Eight success factors for the delivery of infrastructure programs

24 August 2021 Consultancy.com.au

State and federal governments across Australia are currently having to deliver significant infrastructure programs to support regional and national economic growth and meet changing demands of residents. Guy Turner and Le Tilahun from Partners in Performance share eight key success factors for the successful delivery of such programs. 

Focus on improving outcomes

Focus on capital effectiveness and delivering improved outcomes with lower capital investment. We see a need to shift towards rapid, needs-based project selection and prioritisation. The business case process must be streamlined to enable the timely selection of projects that maximise socio-economic impact for optimal capital allocation based on the best possible supporting evidence. 

Establish excellent project performance management

Mega-projects are run by temporary teams often working together for the first time under significant pressure to perform from the start. Establishing excellent project performance management will help create a high performing joint team. 

Guy Turner and Le Tilahun from Partners in Performance

Embed collaboration

Project challenges are too often attempted to be solved in silos without the right expertise or are raised to a wider group too late. Bringing expertise together early and solving challenges collaboratively, with the right incentives and without blame, builds a working environment that delivers success for all. 

Ensure performance transparency

Simple systems must be put in place in contracts to ensure all project teams are using the same fact base, enabling them to see and resolve emerging issues together early. Escalate performance issues early based on a single source of truth, through automated dashboards that are updated in real-time. 

Incentivise continuous excellence

Projects need contractors that deliver excellent performance and collaboration from day one; however, they do not typically incentivise for it. Projects must implement contract incentives that reward monthly and quarterly project management excellence against a shared view of best practice. 
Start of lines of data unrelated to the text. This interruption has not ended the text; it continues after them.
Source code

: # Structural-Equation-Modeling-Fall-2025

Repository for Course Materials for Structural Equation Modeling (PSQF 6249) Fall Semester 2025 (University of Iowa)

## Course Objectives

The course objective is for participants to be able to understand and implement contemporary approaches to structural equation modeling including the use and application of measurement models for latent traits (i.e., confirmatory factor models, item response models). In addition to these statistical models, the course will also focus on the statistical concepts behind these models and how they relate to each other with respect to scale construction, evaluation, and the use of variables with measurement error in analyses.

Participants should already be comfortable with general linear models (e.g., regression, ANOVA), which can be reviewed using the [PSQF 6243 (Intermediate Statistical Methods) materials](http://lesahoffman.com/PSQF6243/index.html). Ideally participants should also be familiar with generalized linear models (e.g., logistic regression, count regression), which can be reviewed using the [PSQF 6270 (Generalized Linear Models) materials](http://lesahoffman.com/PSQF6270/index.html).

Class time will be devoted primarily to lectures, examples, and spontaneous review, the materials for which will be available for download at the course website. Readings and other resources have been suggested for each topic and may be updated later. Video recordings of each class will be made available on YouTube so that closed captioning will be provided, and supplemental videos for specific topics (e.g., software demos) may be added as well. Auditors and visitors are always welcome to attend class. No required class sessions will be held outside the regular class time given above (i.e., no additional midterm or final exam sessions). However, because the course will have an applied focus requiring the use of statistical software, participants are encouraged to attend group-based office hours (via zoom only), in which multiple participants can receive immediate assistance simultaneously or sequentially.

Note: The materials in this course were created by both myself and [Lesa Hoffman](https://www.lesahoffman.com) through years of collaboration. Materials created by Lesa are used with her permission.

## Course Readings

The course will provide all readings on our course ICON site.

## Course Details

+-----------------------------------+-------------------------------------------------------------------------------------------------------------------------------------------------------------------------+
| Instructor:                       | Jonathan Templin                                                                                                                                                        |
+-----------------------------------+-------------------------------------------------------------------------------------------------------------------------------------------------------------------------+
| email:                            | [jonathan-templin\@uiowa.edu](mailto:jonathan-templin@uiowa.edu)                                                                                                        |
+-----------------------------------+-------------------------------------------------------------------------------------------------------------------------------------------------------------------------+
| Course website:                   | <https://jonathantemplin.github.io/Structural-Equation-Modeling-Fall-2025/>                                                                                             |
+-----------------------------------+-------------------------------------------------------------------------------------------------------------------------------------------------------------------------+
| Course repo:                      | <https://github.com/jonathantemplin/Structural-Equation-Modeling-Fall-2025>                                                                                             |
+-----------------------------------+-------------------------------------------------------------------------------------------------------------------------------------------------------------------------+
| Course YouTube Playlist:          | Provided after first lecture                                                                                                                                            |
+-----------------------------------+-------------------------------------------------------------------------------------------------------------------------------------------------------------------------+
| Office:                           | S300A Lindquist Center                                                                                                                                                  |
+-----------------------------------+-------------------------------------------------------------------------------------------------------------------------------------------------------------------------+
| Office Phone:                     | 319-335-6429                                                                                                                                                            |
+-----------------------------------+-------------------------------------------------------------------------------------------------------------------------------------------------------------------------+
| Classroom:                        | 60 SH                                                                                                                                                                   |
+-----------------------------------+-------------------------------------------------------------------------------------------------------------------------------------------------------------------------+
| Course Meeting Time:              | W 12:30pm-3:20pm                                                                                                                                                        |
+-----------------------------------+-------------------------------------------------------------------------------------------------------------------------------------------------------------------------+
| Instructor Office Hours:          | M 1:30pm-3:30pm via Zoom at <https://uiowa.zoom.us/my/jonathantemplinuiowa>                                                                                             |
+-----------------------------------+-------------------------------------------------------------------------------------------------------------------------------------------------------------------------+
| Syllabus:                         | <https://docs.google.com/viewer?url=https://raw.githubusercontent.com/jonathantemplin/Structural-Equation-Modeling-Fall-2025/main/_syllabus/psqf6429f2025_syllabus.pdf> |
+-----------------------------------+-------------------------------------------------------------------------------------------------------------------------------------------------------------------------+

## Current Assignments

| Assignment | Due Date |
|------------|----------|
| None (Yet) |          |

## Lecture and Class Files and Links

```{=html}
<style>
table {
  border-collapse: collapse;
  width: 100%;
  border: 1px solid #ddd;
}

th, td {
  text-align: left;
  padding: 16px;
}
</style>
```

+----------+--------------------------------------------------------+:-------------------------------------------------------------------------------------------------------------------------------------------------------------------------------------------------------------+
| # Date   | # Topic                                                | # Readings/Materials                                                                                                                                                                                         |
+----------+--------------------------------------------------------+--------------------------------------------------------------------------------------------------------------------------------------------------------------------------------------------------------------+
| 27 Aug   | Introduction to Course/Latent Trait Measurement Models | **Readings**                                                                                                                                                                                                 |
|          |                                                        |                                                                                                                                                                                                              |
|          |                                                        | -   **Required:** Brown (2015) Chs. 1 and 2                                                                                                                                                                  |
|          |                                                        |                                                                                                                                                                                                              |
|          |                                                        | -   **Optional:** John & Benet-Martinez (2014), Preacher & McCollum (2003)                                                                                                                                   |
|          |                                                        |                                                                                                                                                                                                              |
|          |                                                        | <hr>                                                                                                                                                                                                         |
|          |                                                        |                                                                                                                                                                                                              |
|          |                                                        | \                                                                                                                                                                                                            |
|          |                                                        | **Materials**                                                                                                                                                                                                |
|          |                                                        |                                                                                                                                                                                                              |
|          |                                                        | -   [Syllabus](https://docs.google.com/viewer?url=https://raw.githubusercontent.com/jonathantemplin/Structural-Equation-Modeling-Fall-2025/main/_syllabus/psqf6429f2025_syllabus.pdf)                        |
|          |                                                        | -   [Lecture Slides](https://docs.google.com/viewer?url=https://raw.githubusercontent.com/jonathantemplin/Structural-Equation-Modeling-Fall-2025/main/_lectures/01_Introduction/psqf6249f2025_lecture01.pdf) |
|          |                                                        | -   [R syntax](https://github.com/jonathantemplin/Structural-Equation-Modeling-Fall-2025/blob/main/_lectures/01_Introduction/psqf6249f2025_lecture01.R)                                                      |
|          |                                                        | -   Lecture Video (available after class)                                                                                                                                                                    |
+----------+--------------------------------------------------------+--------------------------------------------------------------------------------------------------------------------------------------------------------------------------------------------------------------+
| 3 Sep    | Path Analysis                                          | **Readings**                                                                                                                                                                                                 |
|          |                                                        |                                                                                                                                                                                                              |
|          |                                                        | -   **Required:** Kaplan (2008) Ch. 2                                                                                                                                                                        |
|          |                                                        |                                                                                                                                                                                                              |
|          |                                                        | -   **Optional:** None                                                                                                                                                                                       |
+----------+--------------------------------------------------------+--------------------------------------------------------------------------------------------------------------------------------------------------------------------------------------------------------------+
Commit to projects that can be successful

Too often projects go through final approval with unnecessary risk or believing risk will be transferred to the contractors. It is best practice to remove foreseeable risks before approval and demand suitable quality of project readiness at final approval. Key risk always returns to owners or, at best, the owner overpays for being ill-equipped to manage and mitigate its risk. 

Avoid risky innovation

Innovation and technology are key enablers to driving productivity on capital projects. However, mega-projects should not be the testbed for unproven technologies as the cost of getting it wrong is too high. Most organisations just want their big new build projects to simply work well and be brought in on time and on budget. 

Pilot innovations on smaller and less complex new projects, or upgrades to existing assets where the impact of risk is substantially lower. Then scale up the innovations for the mega-projects once their technology is validated, their processes are understood, and suitable execution capabilities are in place.

Leverage the benefit of digital tools

From five dimensional building information modeling (BIM 5D) to AI-driven scheduling, drone quantity trackers, human safety trackers, or AR-assisted wearables, the future is here, or at least within our reach. Yet to capture its benefits, project teams have to get integrated and change their behaviours.

Owners must lead the cultural changes and pursue a rolling digital collaboration program with their supply chains to develop, implement and capture the increasing benefit of digital across their project portfolio.